Inspirada ficção de Paulo Scott debate racismo e outros problemas brasileiros
Após o golpe que destituiu Dilma Rousseff do poder – e tudo o que daí adveio – a vida de ficcionistas deve ter ficado mais difícil, concorrer com a realidade brasileira chega a ser desleal. É como diz uma tira de André Dahmer com a qual vez por outra nos deparamos nas redes sociais, que diz: “Lembrem-se./ Um país bom para um chargista trabalhar…/ É um país ruim para vocês viverem”.
Talvez por isso mesmo “Marrom e amarelo”, novo romance de Paulo Scott, não traga a tradicional advertência “baseado em fatos reais”, embora, por outro lado, seja difícil escrever aqui “ficção sobre racismo”.
Scott aborda diversos aspectos do racismo brasileiro, em círculos que vão dos familiares aos universitários, passando por ambientes governamentais (portanto institucionais), com episódios com que qualquer leitor se identificará facilmente: não é difícil dizer que qualquer um deles já foi racista, já sofreu racismo ou já presenciou alguma cena de racismo.

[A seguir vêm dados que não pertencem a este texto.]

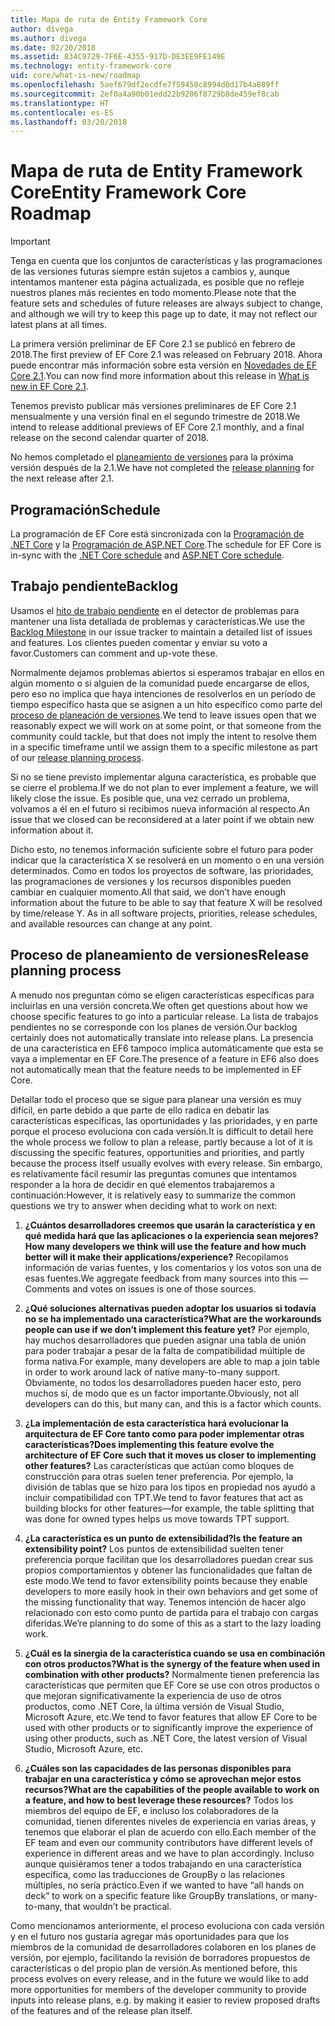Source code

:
 ```yaml
---
title: Mapa de ruta de Entity Framework Core
author: divega
ms.author: divega
ms.date: 02/20/2018
ms.assetid: 834C9729-7F6E-4355-917D-DE3EE9FE149E
ms.technology: entity-framework-core
uid: core/what-is-new/roadmap
ms.openlocfilehash: 5aef679df2ecdfe7f59458c8994d0d17b4a889ff
ms.sourcegitcommit: 2ef0a4a90b01edd22b9206f8729b8de459ef8cab
ms.translationtype: HT
ms.contentlocale: es-ES
ms.lasthandoff: 03/20/2018
---
```

# <a name="entity-framework-core-roadmap"></a><span data-ttu-id="684a2-102">Mapa de ruta de Entity Framework Core</span><span class="sxs-lookup"><span data-stu-id="684a2-102">Entity Framework Core Roadmap</span></span>

> [!IMPORTANT]
> <span data-ttu-id="684a2-103">Tenga en cuenta que los conjuntos de características y las programaciones de las versiones futuras siempre están sujetos a cambios y, aunque intentamos mantener esta página actualizada, es posible que no refleje nuestros planes más recientes en todo momento.</span><span class="sxs-lookup"><span data-stu-id="684a2-103">Please note that the feature sets and schedules of future releases are always subject to change, and although we will try to keep this page up to date, it may not reflect our latest plans at all times.</span></span>

<span data-ttu-id="684a2-104">La primera versión preliminar de EF Core 2.1 se publicó en febrero de 2018.</span><span class="sxs-lookup"><span data-stu-id="684a2-104">The first preview of EF Core 2.1 was released on February 2018.</span></span> <span data-ttu-id="684a2-105">Ahora puede encontrar más información sobre esta versión en [Novedades de EF Core 2.1](xref:core/what-is-new/ef-core-2.1).</span><span class="sxs-lookup"><span data-stu-id="684a2-105">You can now find more information about this release in [What is new in EF Core 2.1](xref:core/what-is-new/ef-core-2.1).</span></span>

<span data-ttu-id="684a2-106">Tenemos previsto publicar más versiones preliminares de EF Core 2.1 mensualmente y una versión final en el segundo trimestre de 2018.</span><span class="sxs-lookup"><span data-stu-id="684a2-106">We intend to release additional previews of EF Core 2.1 monthly, and a final release on the second calendar quarter of 2018.</span></span>

<span data-ttu-id="684a2-107">No hemos completado el [planeamiento de versiones](#release-planning-process) para la próxima versión después de la 2.1.</span><span class="sxs-lookup"><span data-stu-id="684a2-107">We have not completed the [release planning](#release-planning-process) for the next release after 2.1.</span></span>

## <a name="schedule"></a><span data-ttu-id="684a2-108">Programación</span><span class="sxs-lookup"><span data-stu-id="684a2-108">Schedule</span></span>

<span data-ttu-id="684a2-109">La programación de EF Core está sincronizada con la [Programación de .NET Core](https://github.com/dotnet/core/blob/master/roadmap.md) y la [Programación de ASP.NET Core](https://github.com/aspnet/Home/wiki/Roadmap).</span><span class="sxs-lookup"><span data-stu-id="684a2-109">The schedule for EF Core is in-sync with the [.NET Core schedule](https://github.com/dotnet/core/blob/master/roadmap.md) and [ASP.NET Core schedule](https://github.com/aspnet/Home/wiki/Roadmap).</span></span>

## <a name="backlog"></a><span data-ttu-id="684a2-110">Trabajo pendiente</span><span class="sxs-lookup"><span data-stu-id="684a2-110">Backlog</span></span>

<span data-ttu-id="684a2-111">Usamos el [hito de trabajo pendiente](https://github.com/aspnet/EntityFrameworkCore/issues?q=is%3Aopen+is%3Aissue+milestone%3ABacklog+sort%3Areactions-%2B1-desc) en el detector de problemas para mantener una lista detallada de problemas y características.</span><span class="sxs-lookup"><span data-stu-id="684a2-111">We use the [Backlog Milestone](https://github.com/aspnet/EntityFrameworkCore/issues?q=is%3Aopen+is%3Aissue+milestone%3ABacklog+sort%3Areactions-%2B1-desc) in our issue tracker to maintain a detailed list of issues and features.</span></span> <span data-ttu-id="684a2-112">Los clientes pueden comentar y enviar su voto a favor.</span><span class="sxs-lookup"><span data-stu-id="684a2-112">Customers can comment and up-vote these.</span></span>

<span data-ttu-id="684a2-113">Normalmente dejamos problemas abiertos si esperamos trabajar en ellos en algún momento o si alguien de la comunidad puede encargarse de ellos, pero eso no implica que haya intenciones de resolverlos en un período de tiempo específico hasta que se asignen a un hito específico como parte del [proceso de planeación de versiones](#release-planning-process).</span><span class="sxs-lookup"><span data-stu-id="684a2-113">We tend to leave issues open that we reasonably expect we will work on at some point, or that someone from the community could tackle, but that does not imply the intent to resolve them in a specific timeframe until we assign them to a specific milestone as part of our [release planning process](#release-planning-process).</span></span>

<span data-ttu-id="684a2-114">Si no se tiene previsto implementar alguna característica, es probable que se cierre el problema.</span><span class="sxs-lookup"><span data-stu-id="684a2-114">If we do not plan to ever implement a feature, we will likely close the issue.</span></span> <span data-ttu-id="684a2-115">Es posible que, una vez cerrado un problema, volvamos a él en el futuro si recibimos nueva información al respecto.</span><span class="sxs-lookup"><span data-stu-id="684a2-115">An issue that we closed can be reconsidered at a later point if we obtain new information about it.</span></span>

<span data-ttu-id="684a2-116">Dicho esto, no tenemos información suficiente sobre el futuro para poder indicar que la característica X se resolverá en un momento o en una versión determinados. Como en todos los proyectos de software, las prioridades, las programaciones de versiones y los recursos disponibles pueden cambiar en cualquier momento.</span><span class="sxs-lookup"><span data-stu-id="684a2-116">All that said, we don’t have enough information about the future to be able to say that feature X will be resolved by time/release Y. As in all software projects, priorities, release schedules, and available resources can change at any point.</span></span>

## <a name="release-planning-process"></a><span data-ttu-id="684a2-117">Proceso de planeamiento de versiones</span><span class="sxs-lookup"><span data-stu-id="684a2-117">Release planning process</span></span>

<span data-ttu-id="684a2-118">A menudo nos preguntan cómo se eligen características específicas para incluirlas en una versión concreta.</span><span class="sxs-lookup"><span data-stu-id="684a2-118">We often get questions about how we choose specific features to go into a particular release.</span></span> <span data-ttu-id="684a2-119">La lista de trabajos pendientes no se corresponde con los planes de versión.</span><span class="sxs-lookup"><span data-stu-id="684a2-119">Our backlog certainly does not automatically translate into release plans.</span></span> <span data-ttu-id="684a2-120">La presencia de una característica en EF6 tampoco implica automáticamente que esta se vaya a implementar en EF Core.</span><span class="sxs-lookup"><span data-stu-id="684a2-120">The presence of a feature in EF6 also does not automatically mean that the feature needs to be implemented in EF Core.</span></span>

<span data-ttu-id="684a2-121">Detallar todo el proceso que se sigue para planear una versión es muy difícil, en parte debido a que parte de ello radica en debatir las características específicas, las oportunidades y las prioridades, y en parte porque el proceso evoluciona con cada versión.</span><span class="sxs-lookup"><span data-stu-id="684a2-121">It is difficult to detail here the whole process we follow to plan a release, partly because a lot of it is discussing the specific features, opportunities and priorities, and partly because the process itself usually evolves with every release.</span></span> <span data-ttu-id="684a2-122">Sin embargo, es relativamente fácil resumir las preguntas comunes que intentamos responder a la hora de decidir en qué elementos trabajaremos a continuación:</span><span class="sxs-lookup"><span data-stu-id="684a2-122">However, it is relatively easy to summarize the common questions we try to answer when deciding what to work on next:</span></span>

1. <span data-ttu-id="684a2-123">**¿Cuántos desarrolladores creemos que usarán la característica y en qué medida hará que las aplicaciones o la experiencia sean mejores?**</span><span class="sxs-lookup"><span data-stu-id="684a2-123">**How many developers we think will use the feature and how much better will it make their applications/experience?**</span></span> <span data-ttu-id="684a2-124">Recopilamos información de varias fuentes, y los comentarios y los votos son una de esas fuentes.</span><span class="sxs-lookup"><span data-stu-id="684a2-124">We aggregate feedback from many sources into this — Comments and votes on issues is one of those sources.</span></span>

2. <span data-ttu-id="684a2-125">**¿Qué soluciones alternativas pueden adoptar los usuarios si todavía no se ha implementado una característica?**</span><span class="sxs-lookup"><span data-stu-id="684a2-125">**What are the workarounds people can use if we don’t implement this feature yet?**</span></span> <span data-ttu-id="684a2-126">Por ejemplo, hay muchos desarrolladores que pueden asignar una tabla de unión para poder trabajar a pesar de la falta de compatibilidad múltiple de forma nativa.</span><span class="sxs-lookup"><span data-stu-id="684a2-126">For example, many developers are able to map a join table in order to work around lack of native many-to-many support.</span></span> <span data-ttu-id="684a2-127">Obviamente, no todos los desarrolladores pueden hacer esto, pero muchos sí, de modo que es un factor importante.</span><span class="sxs-lookup"><span data-stu-id="684a2-127">Obviously, not all developers can do this, but many can, and this is a factor which counts.</span></span>

3. <span data-ttu-id="684a2-128">**¿La implementación de esta característica hará evolucionar la arquitectura de EF Core tanto como para poder implementar otras características?**</span><span class="sxs-lookup"><span data-stu-id="684a2-128">**Does implementing this feature evolve the architecture of EF Core such that it moves us closer to implementing other features?**</span></span> <span data-ttu-id="684a2-129">Las características que actúan como bloques de construcción para otras suelen tener preferencia. Por ejemplo, la división de tablas que se hizo para los tipos en propiedad nos ayudó a incluir compatibilidad con TPT.</span><span class="sxs-lookup"><span data-stu-id="684a2-129">We tend to favor features that act as building blocks for other features—for example, the table splitting that was done for owned types helps us move towards TPT support.</span></span>

4. <span data-ttu-id="684a2-130">**¿La característica es un punto de extensibilidad?**</span><span class="sxs-lookup"><span data-stu-id="684a2-130">**Is the feature an extensibility point?**</span></span> <span data-ttu-id="684a2-131">Los puntos de extensibilidad suelten tener preferencia porque facilitan que los desarrolladores puedan crear sus propios comportamientos y obtener las funcionalidades que faltan de este modo.</span><span class="sxs-lookup"><span data-stu-id="684a2-131">We tend to favor extensibility points because they enable developers to more easily hook in their own behaviors and get some of the missing functionality that way.</span></span> <span data-ttu-id="684a2-132">Tenemos intención de hacer algo relacionado con esto como punto de partida para el trabajo con cargas diferidas.</span><span class="sxs-lookup"><span data-stu-id="684a2-132">We’re planning to do some of this as a start to the lazy loading work.</span></span>

5. <span data-ttu-id="684a2-133">**¿Cuál es la sinergia de la característica cuando se usa en combinación con otros productos?**</span><span class="sxs-lookup"><span data-stu-id="684a2-133">**What is the synergy of the feature when used in combination with other products?**</span></span> <span data-ttu-id="684a2-134">Normalmente tienen preferencia las características que permiten que EF Core se use con otros productos o que mejoran significativamente la experiencia de uso de otros productos, como .NET Core, la última versión de Visual Studio, Microsoft Azure, etc.</span><span class="sxs-lookup"><span data-stu-id="684a2-134">We tend to favor features that allow EF Core to be used with other products or to significantly improve the experience of using other products, such as .NET Core, the latest version of Visual Studio, Microsoft Azure, etc.</span></span>

6. <span data-ttu-id="684a2-135">**¿Cuáles son las capacidades de las personas disponibles para trabajar en una característica y cómo se aprovechan mejor estos recursos?**</span><span class="sxs-lookup"><span data-stu-id="684a2-135">**What are the capabilities of the people available to work on a feature, and how to best leverage these resources?**</span></span> <span data-ttu-id="684a2-136">Todos los miembros del equipo de EF, e incluso los colaboradores de la comunidad, tienen diferentes niveles de experiencia en varias áreas, y tenemos que elaborar el plan de acuerdo con ello.</span><span class="sxs-lookup"><span data-stu-id="684a2-136">Each member of the EF team and even our community contributors have different levels of experience in different areas and we have to plan accordingly.</span></span> <span data-ttu-id="684a2-137">Incluso aunque quisiéramos tener a todos trabajando en una característica específica, como las traducciones de GroupBy o las relaciones múltiples, no sería práctico.</span><span class="sxs-lookup"><span data-stu-id="684a2-137">Even if we wanted to have “all hands on deck” to work on a specific feature like GroupBy translations, or many-to-many, that wouldn’t be practical.</span></span>

<span data-ttu-id="684a2-138">Como mencionamos anteriormente, el proceso evoluciona con cada versión y en el futuro nos gustaría agregar más oportunidades para que los miembros de la comunidad de desarrolladores colaboren en los planes de versión, por ejemplo, facilitando la revisión de borradores propuestos de características o del propio plan de versión.</span><span class="sxs-lookup"><span data-stu-id="684a2-138">As mentioned before, this process evolves on every release, and in the future we would like to add more opportunities for members of the developer community to provide inputs into release plans, e.g. by making it easier to review proposed drafts of the features and of the release plan itself.</span></span>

Paulo Scott é narrador habilidoso, como já demonstrou em títulos anteriores. Tem pleno domínio da linguagem e joga com o leitor, abrindo mão de travessões e pontos de interrogação: se o racismo é algo tão corriqueiro (e naturalizado) na sociedade brasileira, o autor coloca no papel a língua de quem pratica e sofre racismo cotidianamente.
Equilibra-se num jogo de flashbacks que acompanha a trajetória de um par de irmãos, Federico e Lourenço, entre a infância e adolescência passadas no Partenon (no que os personagens se confundem com o autor, que viveu naquele bairro da periferia de Porto Alegre até os 22 anos), suas carreiras profissionais e um drama que irá reconectá-los, numa prosa que tem elementos de drama, suspense e policial.
Há também elementos de distopia (outro ponto a aproximar a ficção de Scott da realidade brasileira): o livro começa com a chegada de Federico a uma reunião de uma comissão instituída pelo governo federal para debater novos métodos de acesso de estudantes pardos, negros e indígenas a universidades públicas pela política compensatória das cotas raciais, mote que permeará todo o enredo.
Além do racismo, o livro discute o jeitinho brasileiro, a prevaricação, a corrupção e, não podia ser diferente, tece as devidas críticas ao governo federal, diante dos vários retrocessos diante das temáticas elencadas e de políticas públicas diminuídas ou simplesmente desmontadas.